[Opening WORKING DATA section]

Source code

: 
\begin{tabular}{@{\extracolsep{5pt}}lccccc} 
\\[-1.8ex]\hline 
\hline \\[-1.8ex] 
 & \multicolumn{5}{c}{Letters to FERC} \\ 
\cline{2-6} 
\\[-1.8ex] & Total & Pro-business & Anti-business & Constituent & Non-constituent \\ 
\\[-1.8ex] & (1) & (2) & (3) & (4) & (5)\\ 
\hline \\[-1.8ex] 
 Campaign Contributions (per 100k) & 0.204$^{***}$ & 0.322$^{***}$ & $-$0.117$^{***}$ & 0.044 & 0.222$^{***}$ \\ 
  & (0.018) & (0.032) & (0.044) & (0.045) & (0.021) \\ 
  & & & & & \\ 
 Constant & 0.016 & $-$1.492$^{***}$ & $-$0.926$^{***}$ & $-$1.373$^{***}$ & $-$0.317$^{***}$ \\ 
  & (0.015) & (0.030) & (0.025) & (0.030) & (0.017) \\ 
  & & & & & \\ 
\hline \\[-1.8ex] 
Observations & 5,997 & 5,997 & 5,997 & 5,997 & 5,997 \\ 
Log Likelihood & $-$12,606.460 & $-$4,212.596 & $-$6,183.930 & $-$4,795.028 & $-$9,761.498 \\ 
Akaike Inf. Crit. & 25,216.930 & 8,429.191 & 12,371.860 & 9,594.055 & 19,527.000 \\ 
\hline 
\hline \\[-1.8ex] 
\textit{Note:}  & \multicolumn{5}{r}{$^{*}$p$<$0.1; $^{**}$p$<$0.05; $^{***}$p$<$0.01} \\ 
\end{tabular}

[Closing WORKING DATA section]

> PROBLEM TO WORK ON: If a line in the records above contains the string "multicolumn", copy that line out.

> EXPECTED OUTPUT:
 & \multicolumn{5}{c}{Letters to FERC} \\ 
\textit{Note:}  & \multicolumn{5}{r}{$^{*}$p$<$0.1; $^{**}$p$<$0.05; $^{***}$p$<$0.01} \\ 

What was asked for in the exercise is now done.